* [What to do]
Lines that contain "transitionsubframe": how many are there in the listing below? Answer with a number and nothing more.

* [Records supplied]
┄┄┄┄┄┄

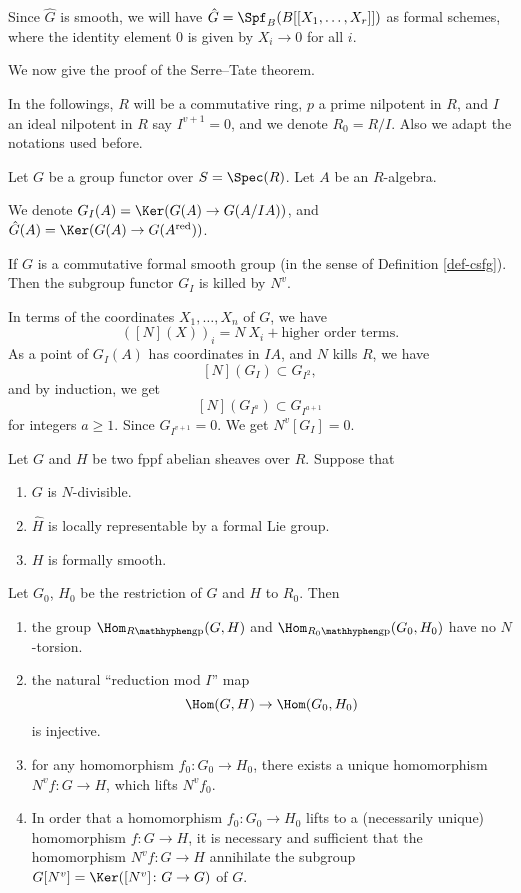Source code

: \documentclass[twoside]{article}
\begin{document}
Since $\hat{G}$ is smooth, we will have $\hat{G}=\Spf_{B}(B[[X_{1},\dotsc,X_{r}]])$ 
as formal schemes, where the identity element $0$ is given by $X_{i}\to 0$ for all $i$.

We now give the proof of the Serre--Tate theorem.

In the followings, $R$ will be a commutative ring, $p$ a prime nilpotent in $R$,
and $I$ an ideal nilpotent in $R$ say $I^{v+1}=0$, and we denote $R_{0}=R/I$.
Also we adapt the notations used before.

Let $G$ be a group functor over $S=\Spec(R)$. Let $A$ be an $R$-algebra.

We denote $G_{I}(A)=\Ker(G(A)\to G(A/IA))$, and $\hat{G}(A)=\Ker(G(A)\to G(A^{\mathrm{red}}))$.

\begin{lemma} \label{lem-a}
    If $G$ is a commutative formal smooth group
    (in the sense of Definition \ref{def-csfg}).
    Then the subgroup functor $G_{I}$ is killed by $N^{v}$.
\end{lemma}

\pf
    In terms of the coordinates $X_{1},\dotsc,X_{n}$ of $G$, we have 
    \[    ([N](X))_{i}=N\ X_{i} + \text{higher order terms} .  \]
    As a point of $G_{I}(A)$ has coordinates in $IA$, and $N$ kills $R$, we have 
    \[    [N](G_{I}) \subset G_{I^{2}},   \]
    and by induction, we get 
    \[    [N](G_{I^{a}}) \subset G_{I^{a+1}}  \]
    for integers $a\ge 1$. Since $G_{I^{v+1}}=0 $. We get $N^{v}[G_{I}]=0$.
\epf

\begin{lemma}[Drinfeld]
    Let $G$ and $H$ be two fppf abelian sheaves over $R$. Suppose that 
    \begin{enumerate}
        \item $G$ is $N$-divisible.
        \item $\hat{H}$ is locally representable by a formal Lie group.
        \item $H$ is formally smooth.
    \end{enumerate}
    Let $G_{0}$, $H_{0}$ be the restriction of $G$ and $H$ to $R_{0}$. Then
    \begin{enumerate}
        \item the group $\Hom_{R\mathhyphen\mathrm{gp}}(G,H)$ and
        $\Hom_{R_{0}\mathhyphen\mathrm{gp}}(G_{0},H_{0})$ have no $N$-torsion.
        \item the natural ``reduction mod $I$'' map 
        \[ \Hom(G,H)\to\Hom(G_{0},H_{0})\]
        is injective.
        \item for any homomorphism $f_{0}\colon G_{0} \to H_{0} $,
        there exists a unique homomorphism $N^{v}f \colon   G\to H$,
        which lifts $N^{v}f_{0}$.
        \item In order that a homomorphism $f_{0} \colon  G_{0} \to H_{0}$ 
        lifts to a (necessarily unique) homomorphism $f\colon G\to H$,
        it is necessary and sufficient that the homomorphism 
        $N^{v}f\colon  G\to H$ annihilate the subgroup $G[N^{v}]=\Ker([N^{v}] \colon G\to G )$ of $G$.
    \end{enumerate}
\end{lemma}
\end{document}
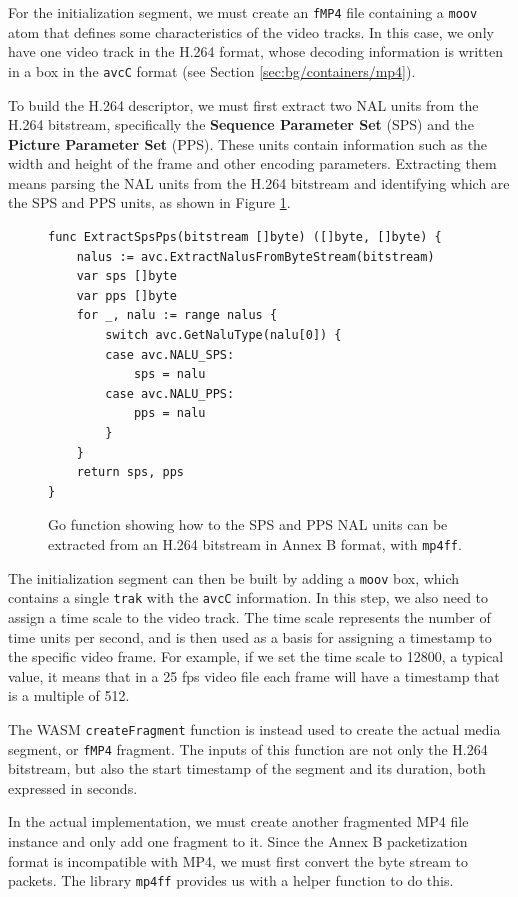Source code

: For the initialization segment, we must create an \texttt{fMP4} file containing a \texttt{moov} atom that defines some characteristics of the video tracks. In this case, we only have one video track in the H.264 format, whose decoding information is written in a box in the \texttt{avcC} format (see Section \ref{sec:bg/containers/mp4}).

To build the H.264 descriptor, we must first extract two NAL units from the H.264 bitstream, specifically the \textbf{Sequence Parameter Set} (SPS) and the \textbf{Picture Parameter Set} (PPS). These units contain information such as the width and height of the frame and other encoding parameters. Extracting them means parsing the NAL units from the H.264 bitstream and identifying which are the SPS and PPS units, as shown in Figure \ref{fig:wasm_go_sps}.

\begin{figure}[h]
    \centering
    \begin{verbatim}
func ExtractSpsPps(bitstream []byte) ([]byte, []byte) {
	nalus := avc.ExtractNalusFromByteStream(bitstream)
	var sps []byte
	var pps []byte
	for _, nalu := range nalus {
		switch avc.GetNaluType(nalu[0]) {
		case avc.NALU_SPS:
			sps = nalu
		case avc.NALU_PPS:
			pps = nalu
		}
	}
	return sps, pps
}
    \end{verbatim}
    \caption{Go function showing how to the SPS and PPS NAL units can be extracted from an H.264 bitstream in Annex B format, with \texttt{mp4ff}.}
    \label{fig:wasm_go_sps}
\end{figure}

The initialization segment can then be built by adding a \texttt{moov} box, which contains a single \texttt{trak} with the \texttt{avcC} information. In this step, we also need to assign a time scale to the video track. The time scale represents the number of time units per second, and is then used as a basis for assigning a timestamp to the specific video frame. For example, if we set the time scale to 12800, a typical value, it means that in a 25 fps video file each frame will have a timestamp that is a multiple of 512.

The WASM \texttt{createFragment} function is instead used to create the actual media segment, or \texttt{fMP4} fragment. The inputs of this function are not only the H.264 bitstream, but also the start timestamp of the segment and its duration, both expressed in seconds.

In the actual implementation, we must create another fragmented MP4 file instance and only add one fragment to it. Since the Annex B packetization format is incompatible with MP4, we must first convert the byte stream to packets. The library \texttt{mp4ff} provides us with a helper function to do this.


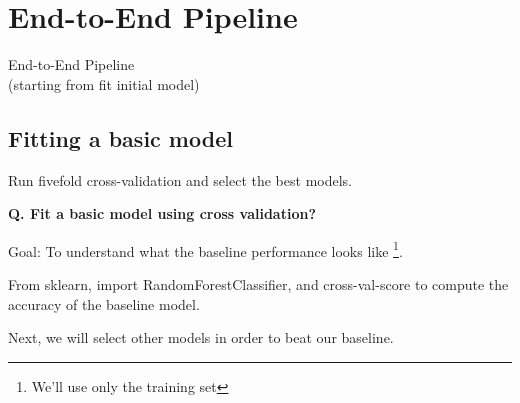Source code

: \section{End-to-End Pipeline}
\begin{transitionframe}
  \begin{center}
    \Huge End-to-End Pipeline\\(starting from fit initial model)
  \end{center}
\end{transitionframe}

\subsection{Fitting a basic model}
\begin{transitionsubframe}
  \begin{center}
    \Huge Run fivefold cross-validation and select the best models.
  \end{center}
\end{transitionsubframe}

\begin{frame}[fragile]{\textbf{Q. Fit a basic model using cross validation?}}
  \begin{wideitemize}
    \item Goal: To understand what the baseline performance looks like
    \footnote{We'll use only the training set}.
    \begin{wideitemize}
      \item From sklearn, import RandomForestClassifier, and cross-val-score
      to compute the accuracy of the baseline model.
    \end{wideitemize}
    \item Next, we will select other models in order to beat our baseline.
  \end{wideitemize}
\end{frame}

┄┄┄┄┄┄

* [Result below]
2